(Your instructions) Only the lines below, from the one with "#### **Strategic Positioning Value**" through the one with "and enterprise content", are to be written out, exactly.

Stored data

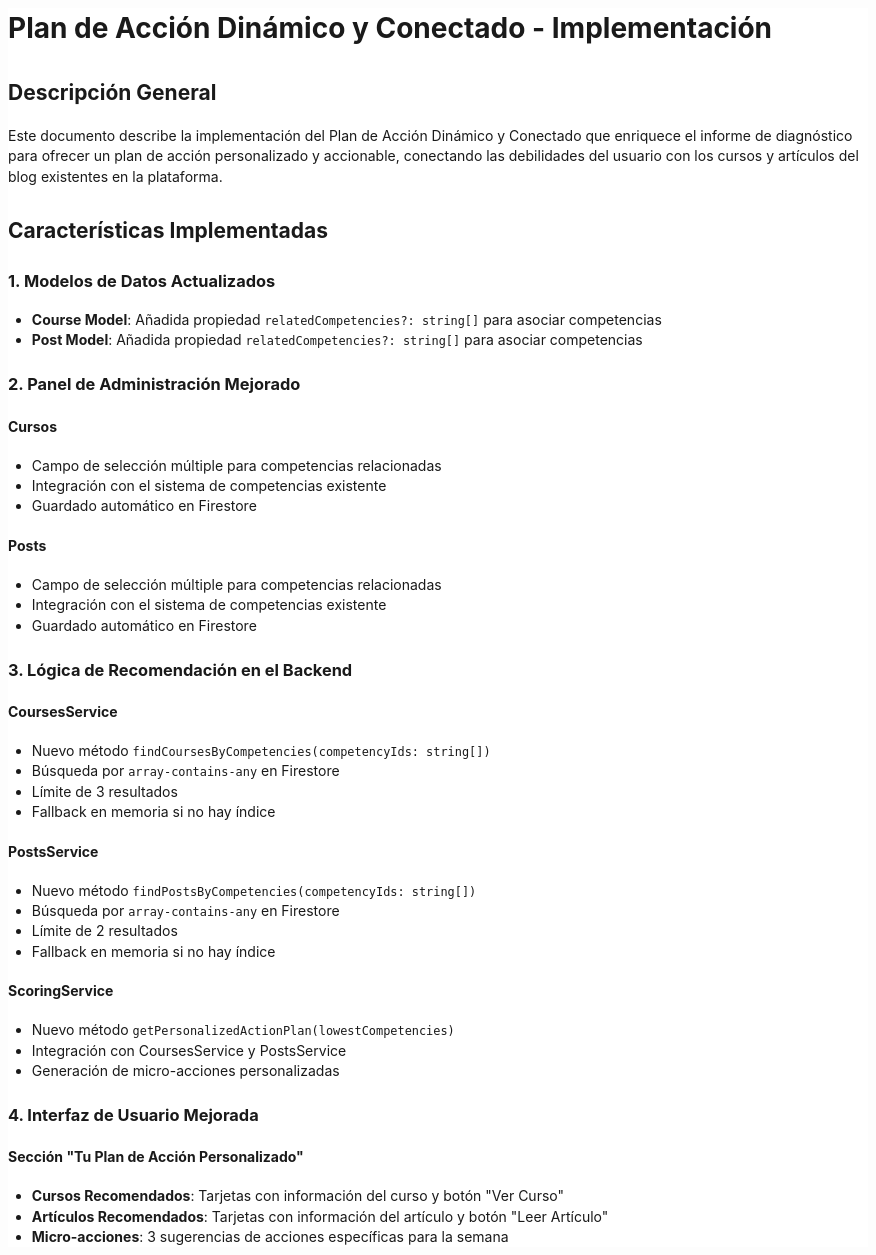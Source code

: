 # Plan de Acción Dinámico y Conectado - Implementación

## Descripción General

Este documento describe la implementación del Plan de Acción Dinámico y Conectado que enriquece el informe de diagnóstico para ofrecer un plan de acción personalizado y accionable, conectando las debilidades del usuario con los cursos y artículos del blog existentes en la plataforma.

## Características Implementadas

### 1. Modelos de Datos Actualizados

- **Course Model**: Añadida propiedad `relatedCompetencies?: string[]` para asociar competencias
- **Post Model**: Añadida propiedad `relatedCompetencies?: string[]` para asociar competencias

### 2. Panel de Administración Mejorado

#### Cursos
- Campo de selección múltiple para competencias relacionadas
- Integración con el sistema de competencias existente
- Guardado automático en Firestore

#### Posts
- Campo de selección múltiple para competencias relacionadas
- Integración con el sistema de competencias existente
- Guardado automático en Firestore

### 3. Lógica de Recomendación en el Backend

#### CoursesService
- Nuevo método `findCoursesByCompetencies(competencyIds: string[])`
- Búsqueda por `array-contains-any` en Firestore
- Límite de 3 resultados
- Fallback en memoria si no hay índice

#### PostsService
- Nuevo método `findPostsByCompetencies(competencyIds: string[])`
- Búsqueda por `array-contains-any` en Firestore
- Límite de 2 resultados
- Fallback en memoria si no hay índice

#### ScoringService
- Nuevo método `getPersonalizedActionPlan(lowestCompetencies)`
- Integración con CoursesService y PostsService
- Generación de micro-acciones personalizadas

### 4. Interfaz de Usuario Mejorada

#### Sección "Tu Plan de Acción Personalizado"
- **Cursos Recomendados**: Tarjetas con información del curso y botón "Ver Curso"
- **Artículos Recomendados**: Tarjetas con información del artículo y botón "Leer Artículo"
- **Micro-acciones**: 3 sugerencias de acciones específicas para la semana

--

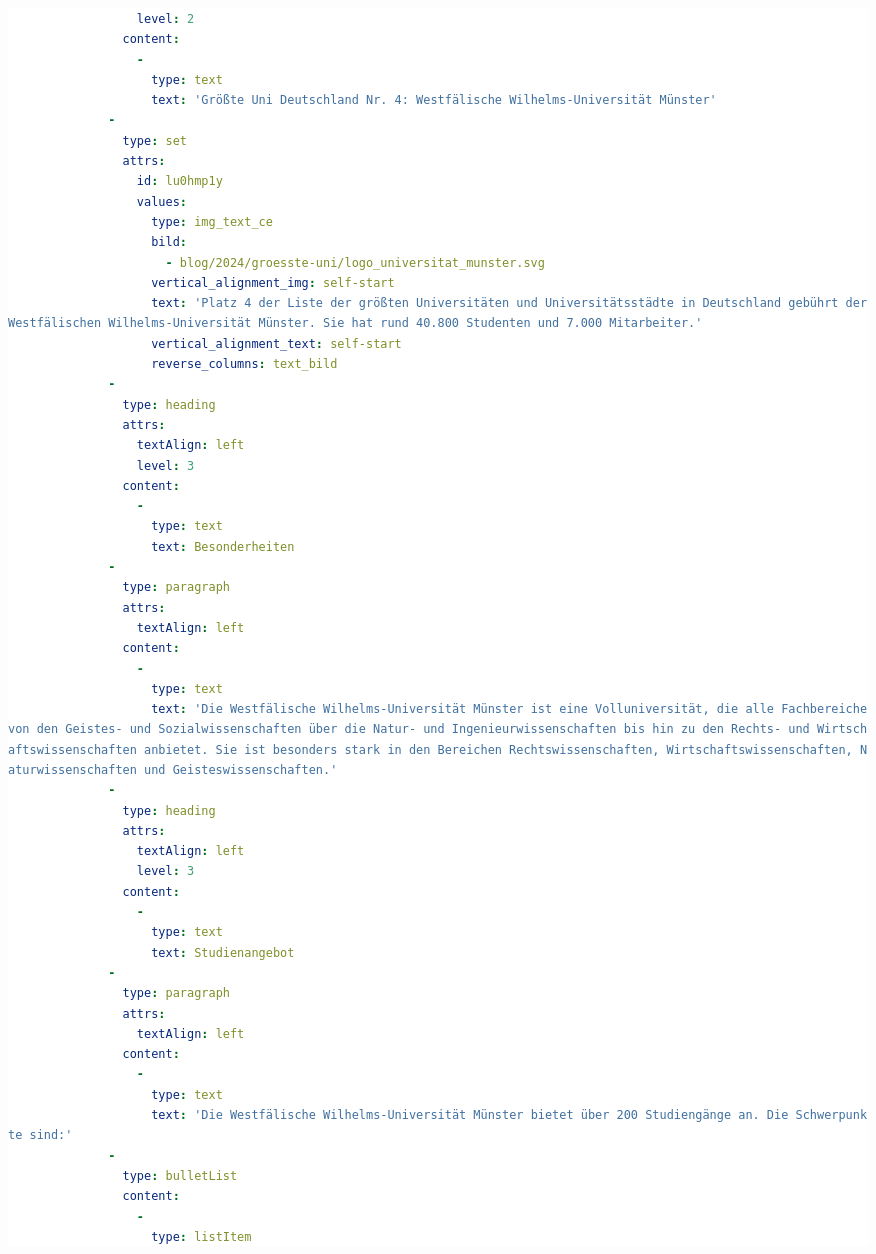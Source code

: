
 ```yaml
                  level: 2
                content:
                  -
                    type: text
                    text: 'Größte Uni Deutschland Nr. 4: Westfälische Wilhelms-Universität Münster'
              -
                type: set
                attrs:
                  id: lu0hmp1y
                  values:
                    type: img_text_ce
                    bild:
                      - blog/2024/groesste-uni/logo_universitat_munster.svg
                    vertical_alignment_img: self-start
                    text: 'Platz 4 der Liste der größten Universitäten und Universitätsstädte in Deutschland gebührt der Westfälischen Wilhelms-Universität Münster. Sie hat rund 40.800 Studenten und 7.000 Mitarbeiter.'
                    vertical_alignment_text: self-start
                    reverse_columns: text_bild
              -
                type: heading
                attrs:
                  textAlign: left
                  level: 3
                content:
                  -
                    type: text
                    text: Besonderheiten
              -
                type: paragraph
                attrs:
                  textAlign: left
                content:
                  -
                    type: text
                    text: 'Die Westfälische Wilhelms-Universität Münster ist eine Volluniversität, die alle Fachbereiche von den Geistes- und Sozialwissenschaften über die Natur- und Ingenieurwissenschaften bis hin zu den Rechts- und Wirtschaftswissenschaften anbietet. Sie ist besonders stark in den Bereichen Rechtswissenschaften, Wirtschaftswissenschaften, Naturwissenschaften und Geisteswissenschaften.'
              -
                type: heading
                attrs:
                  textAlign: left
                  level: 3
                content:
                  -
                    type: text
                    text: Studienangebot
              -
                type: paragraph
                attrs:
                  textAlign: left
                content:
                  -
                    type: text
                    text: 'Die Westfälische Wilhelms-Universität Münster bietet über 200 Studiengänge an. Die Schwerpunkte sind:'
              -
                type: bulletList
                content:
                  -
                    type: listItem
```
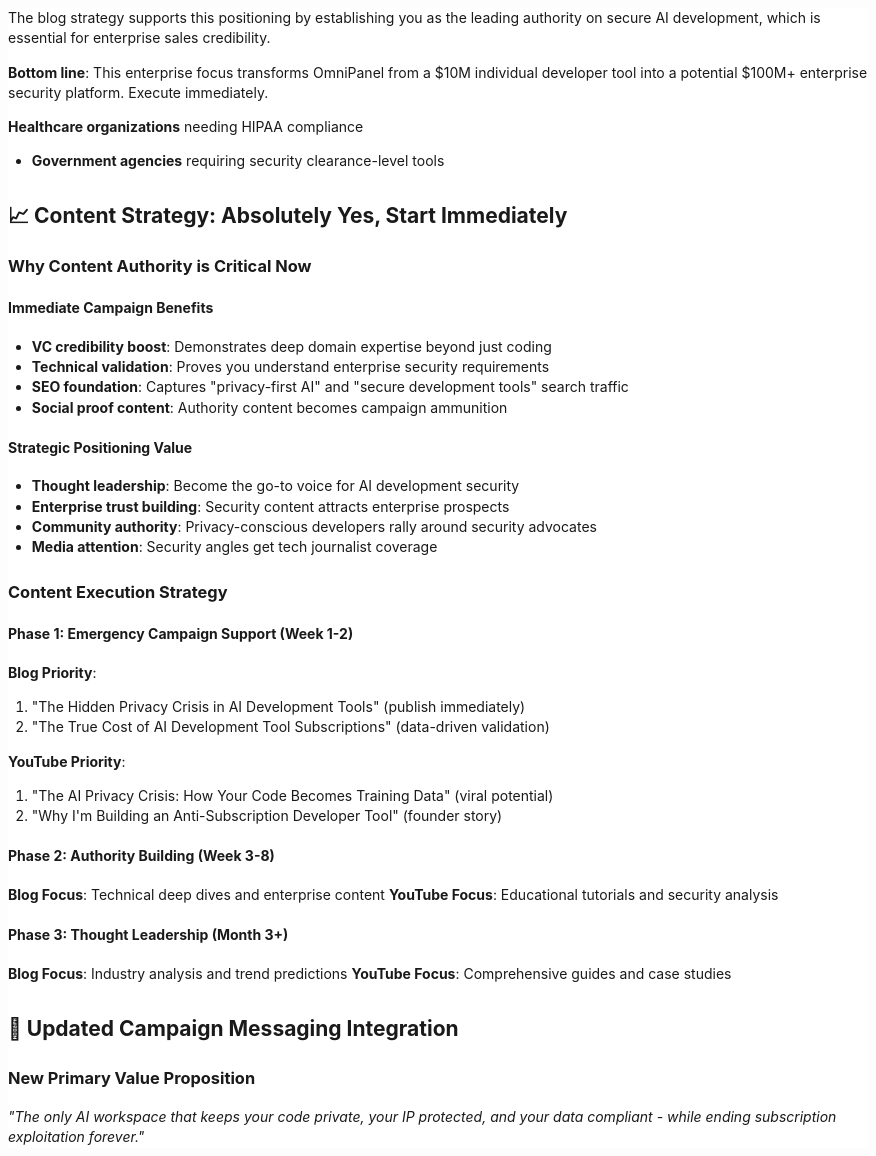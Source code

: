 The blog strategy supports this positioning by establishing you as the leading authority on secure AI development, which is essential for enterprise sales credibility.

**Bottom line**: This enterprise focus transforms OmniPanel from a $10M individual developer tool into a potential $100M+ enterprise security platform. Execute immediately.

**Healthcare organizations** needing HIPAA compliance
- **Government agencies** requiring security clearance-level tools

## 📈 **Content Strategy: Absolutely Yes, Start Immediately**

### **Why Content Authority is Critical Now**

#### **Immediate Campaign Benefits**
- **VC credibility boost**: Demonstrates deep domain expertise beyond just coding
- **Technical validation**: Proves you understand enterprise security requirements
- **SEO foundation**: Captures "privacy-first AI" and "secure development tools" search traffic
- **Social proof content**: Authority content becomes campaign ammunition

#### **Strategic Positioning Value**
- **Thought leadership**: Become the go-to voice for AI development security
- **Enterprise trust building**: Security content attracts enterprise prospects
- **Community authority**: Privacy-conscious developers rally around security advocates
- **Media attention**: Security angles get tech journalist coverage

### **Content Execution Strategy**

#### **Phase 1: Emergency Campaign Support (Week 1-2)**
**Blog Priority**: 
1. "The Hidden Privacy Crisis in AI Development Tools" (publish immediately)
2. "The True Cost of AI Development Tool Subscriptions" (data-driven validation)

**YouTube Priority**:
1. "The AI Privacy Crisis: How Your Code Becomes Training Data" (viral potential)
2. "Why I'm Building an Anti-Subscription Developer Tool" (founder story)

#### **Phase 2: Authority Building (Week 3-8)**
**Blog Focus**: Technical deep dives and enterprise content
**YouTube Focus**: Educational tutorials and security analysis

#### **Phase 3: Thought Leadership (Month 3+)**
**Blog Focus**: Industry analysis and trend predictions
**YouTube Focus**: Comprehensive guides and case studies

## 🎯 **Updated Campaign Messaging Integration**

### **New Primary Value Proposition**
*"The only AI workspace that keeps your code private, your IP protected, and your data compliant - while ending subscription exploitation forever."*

---

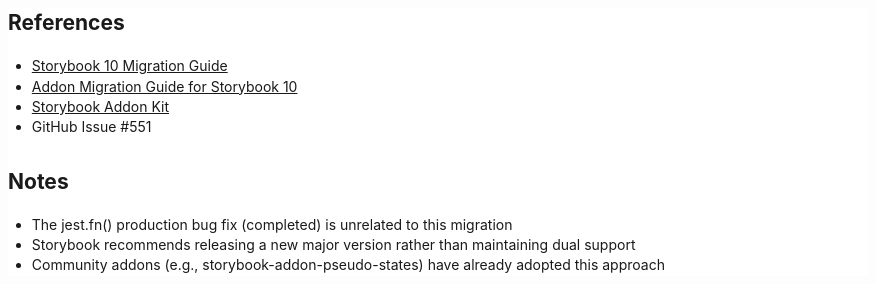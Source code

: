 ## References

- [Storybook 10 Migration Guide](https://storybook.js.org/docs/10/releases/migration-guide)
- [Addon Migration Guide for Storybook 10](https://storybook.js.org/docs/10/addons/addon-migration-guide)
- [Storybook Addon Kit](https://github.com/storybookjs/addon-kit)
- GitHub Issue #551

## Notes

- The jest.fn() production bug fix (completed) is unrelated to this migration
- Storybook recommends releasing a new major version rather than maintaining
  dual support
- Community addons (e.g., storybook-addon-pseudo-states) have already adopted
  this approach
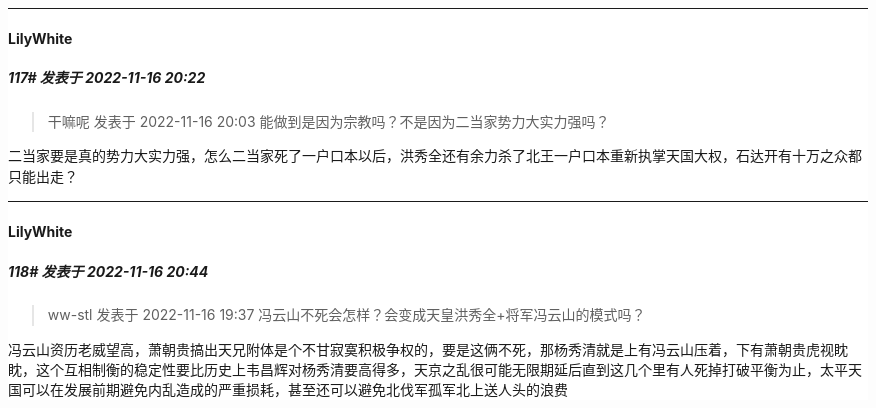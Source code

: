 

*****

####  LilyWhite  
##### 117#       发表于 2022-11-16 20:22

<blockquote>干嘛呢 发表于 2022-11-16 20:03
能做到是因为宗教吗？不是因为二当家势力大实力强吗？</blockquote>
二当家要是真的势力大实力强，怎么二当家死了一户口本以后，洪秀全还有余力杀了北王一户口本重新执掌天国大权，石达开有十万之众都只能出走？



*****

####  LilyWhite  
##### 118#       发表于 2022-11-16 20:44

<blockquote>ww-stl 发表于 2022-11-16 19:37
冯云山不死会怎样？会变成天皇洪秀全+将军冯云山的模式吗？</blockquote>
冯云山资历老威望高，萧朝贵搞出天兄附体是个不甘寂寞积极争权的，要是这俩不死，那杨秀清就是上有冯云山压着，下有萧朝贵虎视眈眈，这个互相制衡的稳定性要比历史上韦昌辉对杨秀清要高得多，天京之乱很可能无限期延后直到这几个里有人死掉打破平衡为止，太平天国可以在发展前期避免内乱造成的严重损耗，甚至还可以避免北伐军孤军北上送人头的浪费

(Solution for this task)
#### **Strategic Positioning Value**
- **Thought leadership**: Become the go-to voice for AI development security
- **Enterprise trust building**: Security content attracts enterprise prospects
- **Community authority**: Privacy-conscious developers rally around security advocates
- **Media attention**: Security angles get tech journalist coverage

### **Content Execution Strategy**

#### **Phase 1: Emergency Campaign Support (Week 1-2)**
**Blog Priority**: 
1. "The Hidden Privacy Crisis in AI Development Tools" (publish immediately)
2. "The True Cost of AI Development Tool Subscriptions" (data-driven validation)

**YouTube Priority**:
1. "The AI Privacy Crisis: How Your Code Becomes Training Data" (viral potential)
2. "Why I'm Building an Anti-Subscription Developer Tool" (founder story)

#### **Phase 2: Authority Building (Week 3-8)**
**Blog Focus**: Technical deep dives and enterprise content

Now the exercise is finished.